Congress under George W. Bush, in 2006, voted overwhelmingly — 98-0 in the Senate and 390-33 in the House — to extend the Voting Rights Act, including the existing preclearance provisions for certain states, for another 25 years.
Yet, last Tuesday, the Supreme Court voted 5-4 to effectively halt enforcement of the 1965 act, which requires advance approval of changes in voting laws in places with a record of discrimination.
In 2006 and again in 2009, the court told Congress to revise the VRA because it has not changed for nearly five decades. Congress was also to study how states and jurisdictions were subject to preclearance. The VRA mandated that some states, as well as counties in other states, were subject to special federal enforcement in an effort to make sure that racial discrimination against voters was not affecting their rights at the ballot box.
The VRA, in our opinion, worked to bring about greater participation by minorities in the voting process. It is indeed one of America’s great civil rights advances.
Yet, Congress simply kicked the can down the road, and now the Supreme Court, with last week’s decision, is kicking it back. In doing so, it sets the stage for chaos.

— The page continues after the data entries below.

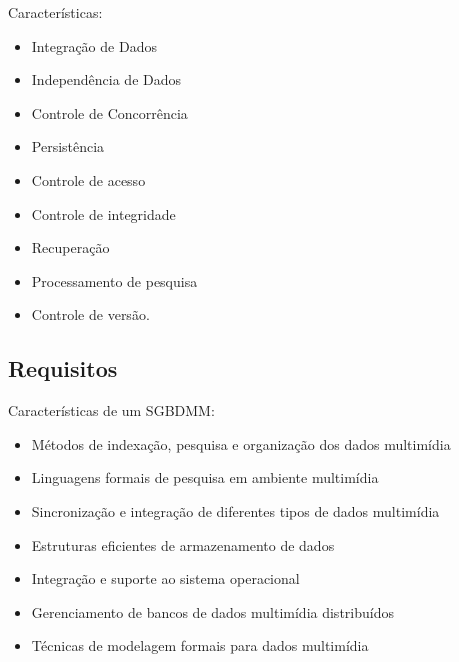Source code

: \documentclass{beamer}
\begin{document}
        \begin{frame}{Características:}

        \begin{itemize}
            \item Integração de Dados 
            \pause \item Independência de Dados
            \pause \item Controle de Concorrência
            \pause \item Persistência
            \pause \item Controle de acesso
            \pause \item Controle de integridade
            \pause \item Recuperação
            \pause \item Processamento de pesquisa
            \pause \item Controle de versão.
            \end{itemize}
        \end{frame}

    \subsection{Requisitos}
    
        \begin{frame}{Características de um SGBDMM:}

        \begin{itemize}
            \item Métodos de indexação, pesquisa e organização dos dados multimídia
            \item Linguagens formais de pesquisa em ambiente multimídia
             \item Sincronização e integração de diferentes tipos de dados multimídia
            \item Estruturas eficientes de armazenamento de dados
            \item Integração e suporte ao sistema operacional
            \item Gerenciamento de bancos de dados multimídia distribuídos
            \item Técnicas de modelagem formais para dados multimídia
            \end{itemize}
        \end{frame}
        
\end{document}
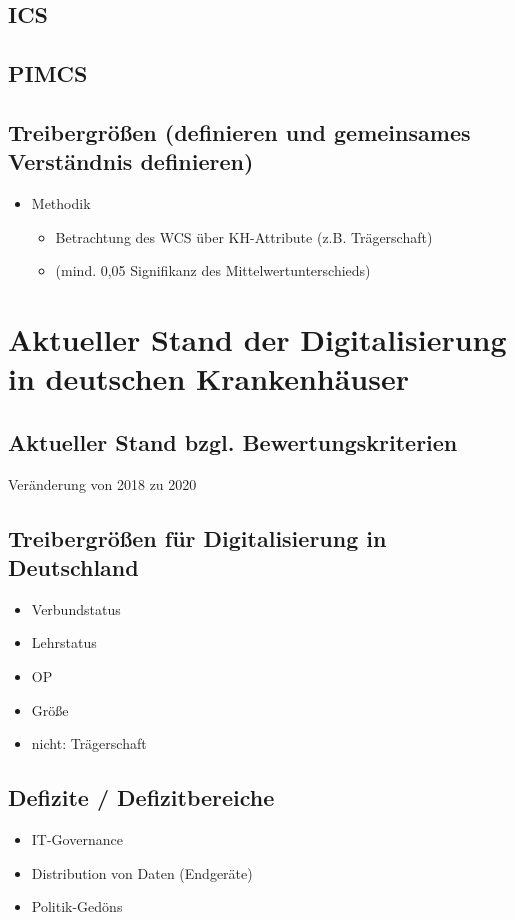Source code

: 	\subsection{ICS}
	\subsection{PIMCS}
	\subsection{Treibergrößen (definieren und gemeinsames Verständnis definieren)}
	\begin{itemize}
		\item Methodik
		\begin{itemize}
			\item Betrachtung des WCS über KH-Attribute (z.B. Trägerschaft)
			\item (mind. 0,05 Signifikanz des Mittelwertunterschieds)
		\end{itemize}
	\end{itemize}
\section{Aktueller Stand der Digitalisierung in deutschen Krankenhäuser}
	\subsection{Aktueller Stand bzgl. Bewertungskriterien}
		Veränderung von 2018 zu 2020
	\subsection{Treibergrößen für Digitalisierung in Deutschland}
	\begin{itemize}
		\item Verbundstatus \parencite{cresswell2013}
		\item Lehrstatus
		\item OP
		\item Größe \parencite{cresswell2013}
		\item nicht: Trägerschaft \parencite{cresswell2013}
	\end{itemize}
	\subsection{Defizite / Defizitbereiche}
	\begin{itemize}
		\item IT-Governance
		\item Distribution von Daten (Endgeräte)
		\item Politik-Gedöns
	\end{itemize}
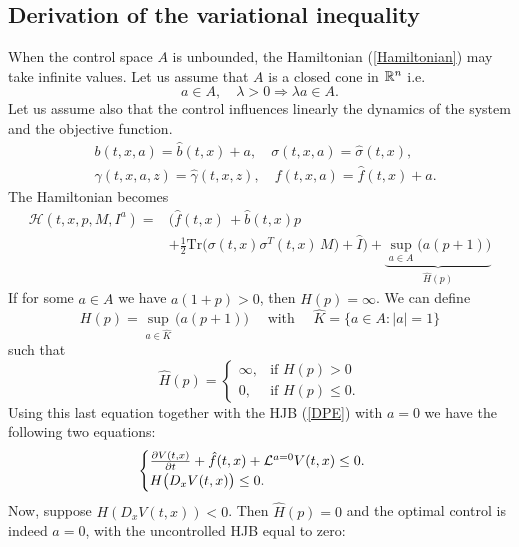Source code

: \subsection{Derivation of the variational inequality}

When the control space $A$ is unbounded, the Hamiltonian (\ref{Hamiltonian}) may take infinite values. Let us assume that $A$ is a closed cone in $\mathbb{R}^n$ i.e. 
\begin{equation}\label{unbounded_set}
 a \in A, \quad \lambda > 0 \Longrightarrow \lambda a \in A.
\end{equation}
Let us assume also that the control influences linearly the dynamics of the system and the objective function.
\begin{align}\label{linear_control}
 & b(t,x,a) = \hat b(t,x) + a, \quad \sigma(t,x,a) = \hat \sigma(t,x), \\ 
 & \gamma(t,x,a,z) = \hat \gamma(t,x,z), \quad f(t,x,a) = \hat f(t,x) + a. 
\end{align}
The Hamiltonian becomes
\begin{align*}
 \mathcal{H}(t,x,p,M,I^a) =& \biggl( \hat f(t,x) \, + \hat b(t,x) p \\ \nonumber
              &+ \frac{1}{2} \mbox{Tr} \bigl( \sigma(t,x)\sigma^T(t,x) \, M \bigr) +\hat I \biggr) + \underbrace{\sup_{a \in A} \biggl( a(p + 1) \biggr) }_{\hat H(p)} 
\end{align*}
If for some $a\in A$ we have $a(1+p)>0$, then $\hat H(p) = \infty$. We can define 
\begin{equation}
 H(p) = \sup_{a \in \hat K} \biggl( a(p + 1) \biggr) \quad \mbox{ with } \quad \hat K = \{ a \in A: |a|=1 \}
\end{equation}
such that
\begin{equation}
\hat H(p) = \begin{cases} 
 \infty, & \mbox{if } H(p) >0 \\ 
  0,     & \mbox{if } H(p) \leq 0 . 
\end{cases} 
\end{equation}
Using this last equation together with the HJB (\ref{DPE}) with $a=0$ we have the following two equations:
\begin{equation}
\begin{cases}
 \frac{\partial V(t,x)}{\partial t} + \hat f(t,x) + \mathcal{L}^{a=0}V(t,x)  \leq 0. \\
 H\bigl( D_x V(t,x) \bigr) \leq 0.
\end{cases}
\end{equation}
Now, suppose $H(D_x V(t,x)) < 0$. Then $\hat H(p)=0$ and the optimal control is indeed $a=0$, with the uncontrolled HJB equal to zero:
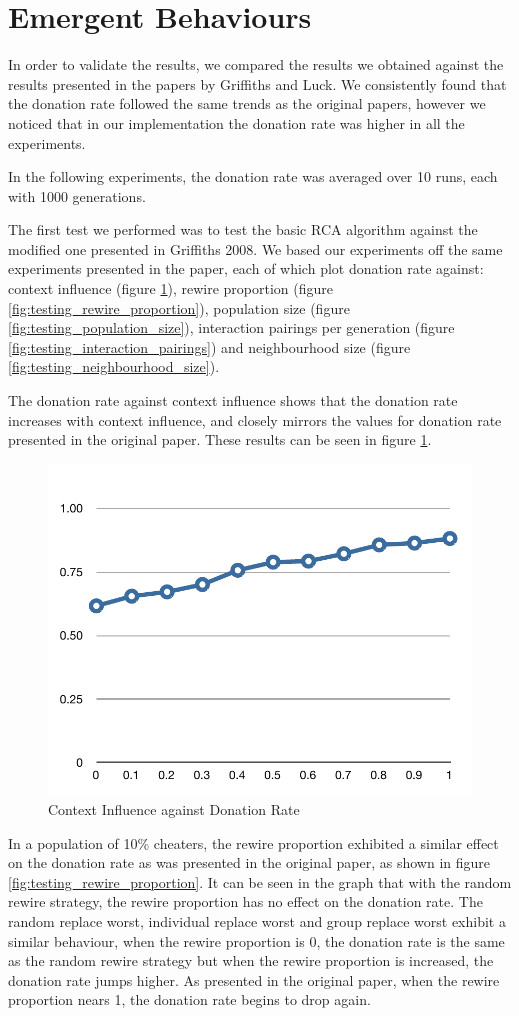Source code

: \section{Emergent Behaviours}

In order to validate the results, we compared the results we obtained against the results presented in the papers by Griffiths and Luck. We consistently found that the donation rate followed the same trends as the original papers, however we noticed that in our implementation the donation rate was higher in all the experiments.

In the following experiments, the donation rate was averaged over 10 runs, each with 1000 generations.

The first test we performed was to test the basic RCA algorithm against the modified one presented in Griffiths 2008. We based our experiments off the same experiments presented in the paper, each of which plot donation rate against: context influence (figure \ref{fig:testing_context_influence}), rewire proportion (figure \ref{fig:testing_rewire_proportion}), population size (figure \ref{fig:testing_population_size}), interaction pairings per generation (figure \ref{fig:testing_interaction_pairings}) and neighbourhood size (figure \ref{fig:testing_neighbourhood_size}).

The donation rate against context influence shows that the donation rate increases with context influence, and closely mirrors the values for donation rate presented in the original paper. These results can be seen in figure \ref{fig:testing_context_influence}.

\begin{figure}[h]
	\centering
	\includegraphics[width=0.4\linewidth]{img/testing_context_influence.pdf}
	\caption{Context Influence against Donation Rate}
	\label{fig:testing_context_influence}
\end{figure}

In a population of 10\% cheaters, the rewire proportion exhibited a similar effect on the donation rate as was presented in the original paper, as shown in figure \ref{fig:testing_rewire_proportion}. It can be seen in the graph that with the random rewire strategy, the rewire proportion has no effect on the donation rate. The random replace worst, individual replace worst and group replace worst exhibit a similar behaviour, when the rewire proportion is 0, the donation rate is the same as the random rewire strategy but when the rewire proportion is increased, the donation rate jumps higher. As presented in the original paper, when the rewire proportion nears 1, the donation rate begins to drop again.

The VRA was founded on discrimination against blacks. Discrimination hasn’t gone away, but we acknowledge that its victims may have changed, as has the way the preclearance should be handled.
Unfortunately, the current Congress seems so polarized that it would be incapable of updating a voting rights law.
Congress must quickly move forward to protect voting standards and thwart changes to state laws that will make it difficult or impossible for individuals to vote, whether that be because of race, religion, gender or age.
Until then, we fear we no longer have a champion at the polls.